Erst am letzten Freitag wurde vermeldet, dass Stahlwerke in Hamburg und Bremen ihre Produktion einstellen, aufgrund der zu hohen Energiepreise. Welche Folgen dies für die Lieferketten hat, ist noch gar nicht zu erahnen! Je mehr entscheidende Industriebetriebe nicht mehr produzieren, desto stärker wird dies ganz am Ende der Produktions- und Vertriebskette spürbar werden. Jetzt noch nicht, aber wenn Endprodukte aus den Lagern abverkauft sind, und auf einmal kein Nachschub mehr da ist, werden die Verbraucher sich fragen, wo hier das Problem ist.
Gibt es nicht mehr genug industrielle Kernproduktion in Europa, macht man sich abhängig von ausländischen Produzenten.

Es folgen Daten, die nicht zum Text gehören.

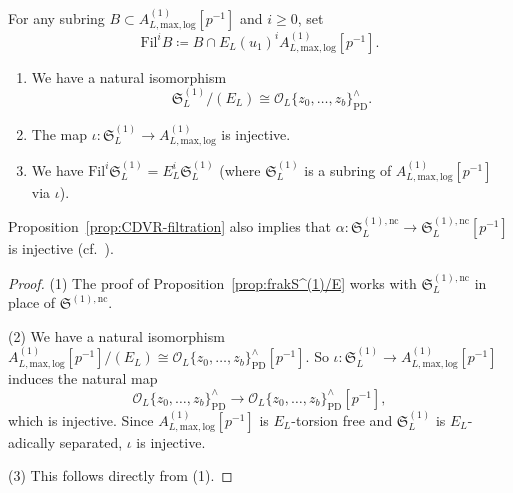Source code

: For any subring $B \subset A^{(1)}_{L,\mathrm{max, log}}[p^{-1}]$ and $i \geq 0$, set 
\[
\mathrm{Fil}^i B \coloneqq B \cap E_L(u_1)^i A^{(1)}_{L, \mathrm{max, log}}[p^{-1}].
\]

\begin{prop} \label{prop:CDVR-filtration} \hfill
\begin{enumerate}
\item We have a natural isomorphism
\[
\mathfrak{S}_L^{(1)}/(E_L) \cong \mathcal{O}_L \{z_0,\ldots,z_b\}^\wedge_\mathrm{PD}.
\]

\item The map $\iota\colon \mathfrak{S}_L^{(1)} \rightarrow A^{(1)}_{L, \mathrm{max, log}}$ is injective.

\item We have $\mathrm{Fil}^i \mathfrak{S}_L^{(1)} = E_L^i \mathfrak{S}_L^{(1)}$ (where $\mathfrak{S}_L^{(1)}$ is a subring of $A^{(1)}_{L, \mathrm{max, log}}[p^{-1}]$ via $\iota$).
\end{enumerate}    
\end{prop}

Proposition~\ref{prop:CDVR-filtration} also implies that $\alpha\colon\mathfrak{S}_L^{(1), \mathrm{nc}} \rightarrow \mathfrak{S}_L^{(1), \mathrm{nc}}[p^{-1}]$ is injective (cf.~\cite[\S2.2]{du-liu-prismaticphiGhatmodule}).

\begin{proof}
(1) The proof of Proposition~\ref{prop:frakS^(1)/E} works with $\mathfrak{S}_L^{(1), \mathrm{nc}}$ in place of $\mathfrak{S}^{(1), \mathrm{nc}}$.

(2) We have a natural isomorphism $A^{(1)}_{L, \mathrm{max, log}}[p^{-1}]/(E_L) \cong \mathcal{O}_L \{z_0,\ldots,z_b\}^\wedge_\mathrm{PD}[p^{-1}]$. So $\iota\colon \mathfrak{S}_L^{(1)} \rightarrow A^{(1)}_{L, \mathrm{max, log}}[p^{-1}]$ induces the natural map
\[
\mathcal{O}_L \{z_0,\ldots,z_b \}^\wedge_\mathrm{PD} \rightarrow \mathcal{O}_L \{z_0,\ldots,z_b \}^\wedge_\mathrm{PD}[p^{-1}],
\]
which is injective. Since $A^{(1)}_{L, \mathrm{max, log}}[p^{-1}]$ is $E_L$-torsion free and $\mathfrak{S}_L^{(1)}$ is $E_L$-adically separated, $\iota$ is injective.

(3) This follows directly from (1).
\end{proof}



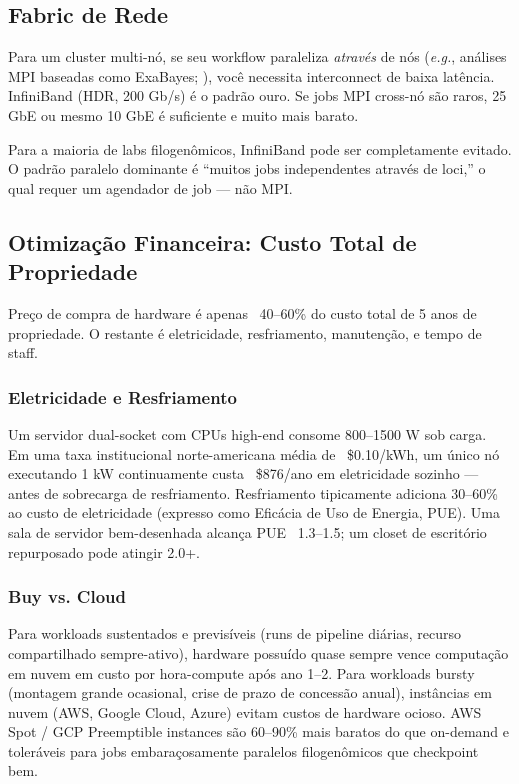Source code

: \subsection{Fabric de Rede}

Para um cluster multi-nó, se seu workflow paraleliza \textit{através} de nós (\textit{e.g.}, análises MPI baseadas como ExaBayes; \textcite{aberer2014}), você necessita interconnect de baixa latência. InfiniBand (HDR, 200 Gb/s) é o padrão ouro. Se jobs MPI cross-nó são raros, 25 GbE ou mesmo 10 GbE é suficiente e muito mais barato.

Para a maioria de labs filogenômicos, InfiniBand pode ser completamente evitado. O padrão paralelo dominante é ``muitos jobs independentes através de loci,'' o qual requer um agendador de job --- não MPI.

\subsection{Otimização Financeira: Custo Total de Propriedade}

Preço de compra de hardware é apenas ~40--60\% do custo total de 5 anos de propriedade. O restante é eletricidade, resfriamento, manutenção, e tempo de staff.

\subsubsection{Eletricidade e Resfriamento}

Um servidor dual-socket com CPUs high-end consome 800--1500 W sob carga. Em uma taxa institucional norte-americana média de ~\$0.10/kWh, um único nó executando 1 kW continuamente custa ~\$876/ano em eletricidade sozinho --- antes de sobrecarga de resfriamento. Resfriamento tipicamente adiciona 30--60\% ao custo de eletricidade (expresso como Eficácia de Uso de Energia, PUE). Uma sala de servidor bem-desenhada alcança PUE ~1.3--1.5; um closet de escritório repurposado pode atingir 2.0+.

\subsubsection{Buy vs. Cloud}

Para workloads sustentados e previsíveis (runs de pipeline diárias, recurso compartilhado sempre-ativo), hardware possuído quase sempre vence computação em nuvem em custo por hora-compute após ano 1--2. Para workloads bursty (montagem grande ocasional, crise de prazo de concessão anual), instâncias em nuvem (AWS, Google Cloud, Azure) evitam custos de hardware ocioso. AWS Spot / GCP Preemptible instances são 60--90\% mais baratos do que on-demand e toleráveis para jobs embaraçosamente paralelos filogenômicos que checkpoint bem.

Weniger Angebot treibt die Preise, die Inflation wird angeheizt. Und wo Umweltschützer zunächst über weniger „rauchende Industrieschlote“ in Europa jubeln dürften, kommt die bittere Quittung erst später. Denn wenn zum Beispiel Aluminium nicht mehr in Europa, sondern in Übersee produziert wird, wo vermutlich ganz andere oder gar keine Umweltstandards gelten, steht man in Sachen Klimaschutzbilanz nach dem Abschalten der Fabriken in Europa schlechter da als vorher!

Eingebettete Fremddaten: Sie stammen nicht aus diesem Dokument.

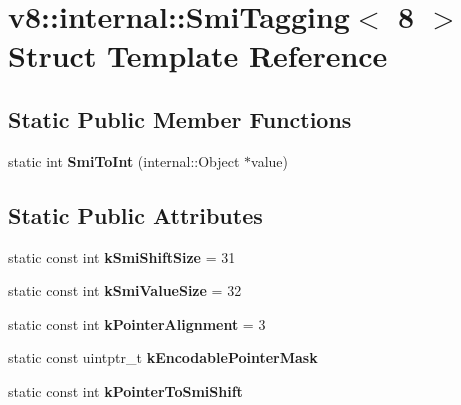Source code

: \hypertarget{structv8_1_1internal_1_1_smi_tagging_3_018_01_4}{}\section{v8\+:\+:internal\+:\+:Smi\+Tagging$<$ 8 $>$ Struct Template Reference}
\label{structv8_1_1internal_1_1_smi_tagging_3_018_01_4}
\subsection*{Static Public Member Functions}
\begin{DoxyCompactItemize}
\item 
\hypertarget{structv8_1_1internal_1_1_smi_tagging_3_018_01_4_a4103aa6decb48426824509917ab3b50e}{}static int {\bfseries Smi\+To\+Int} (internal\+::\+Object $\ast$value)\label{structv8_1_1internal_1_1_smi_tagging_3_018_01_4_a4103aa6decb48426824509917ab3b50e}

\end{DoxyCompactItemize}
\subsection*{Static Public Attributes}
\begin{DoxyCompactItemize}
\item 
\hypertarget{structv8_1_1internal_1_1_smi_tagging_3_018_01_4_a9a3b3da7b6d82417b961c8bed4366407}{}static const int {\bfseries k\+Smi\+Shift\+Size} = 31\label{structv8_1_1internal_1_1_smi_tagging_3_018_01_4_a9a3b3da7b6d82417b961c8bed4366407}

\item 
\hypertarget{structv8_1_1internal_1_1_smi_tagging_3_018_01_4_a08ad86fa77f6faee6ec744abdb0f6dce}{}static const int {\bfseries k\+Smi\+Value\+Size} = 32\label{structv8_1_1internal_1_1_smi_tagging_3_018_01_4_a08ad86fa77f6faee6ec744abdb0f6dce}

\item 
\hypertarget{structv8_1_1internal_1_1_smi_tagging_3_018_01_4_a9e1cba2a4357caa90cd199ed96407aff}{}static const int {\bfseries k\+Pointer\+Alignment} = 3\label{structv8_1_1internal_1_1_smi_tagging_3_018_01_4_a9e1cba2a4357caa90cd199ed96407aff}

\item 
static const uintptr\+\_\+t {\bfseries k\+Encodable\+Pointer\+Mask}
\item 
static const int {\bfseries k\+Pointer\+To\+Smi\+Shift}
\end{DoxyCompactItemize}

Bloomberg berichtet aktuell von der unmittelbar bevorstehenden Schließung von Betrieben für die Herstellung von Aluminium. In der Aluminiumindustrie ist die Schließung einer Hütte eine schwierige Entscheidung. Sobald die Stromzufuhr unterbrochen ist und die Produktionsanlagen auf Raumtemperatur abgekühlt sind, kann es viele Monate und zig Millionen Euro kosten, sie wieder in Betrieb zu nehmen. Dennoch bereitet sich Norsk Hydro ASA diesen Monat darauf vor, genau das in einem riesigen Werk in der Slowakei zu tun. Die europäische Produktion von Aluminium ist auf den niedrigsten Stand seit den 1970er Jahren gesunken. Mit der sich verschärfenden Energiekrise rechnen Branchenkenner mit einem Massensterben in weiten Teilen der Branche.
Die Erklärung liegt im Stromverbrauch. Das zur Herstellung verwandte Verfahren der Schmelz-Elektrolyse ist sehr energieintensiv. Für eine Tonne Aluminium werden etwa 15 Megawattstunden Strom benötigt. Das ist genug um fünf Haushalte in Deutschland ein Jahr lang zu versorgen. Einige Hütten sind durch staatliche Subventionen, langfristige Stromverträge oder den Zugang zu eigener erneuerbarer Energie geschützt. Der Rest aber steht vor einer ungewissen Zukunft.
“Die Geschichte hat bewiesen, dass Aluminiumhütten, wenn sie einmal weg sind, nicht mehr zurückkommen”, sagte Markus Hansen, Geschäftsführer des Metallhandelshauses Concord Resources Ltd. Dies habe nicht nur Auswirkungen auf die Beschäftigung, schließlich gehe es um ein wichtiges Grundmetall, das für die Herstellung von Flugzeugen, Waffen, Transportmitteln und Maschinen verwendet wird. Angesichts des Produktionsrückgangs sind hunderte von europäischen Herstellern, die Aluminium zu Teilen für deutsche Autos oder französische Flugzeuge verarbeiten, zunehmend auf Importe angewiesen, die teurer werden könnten.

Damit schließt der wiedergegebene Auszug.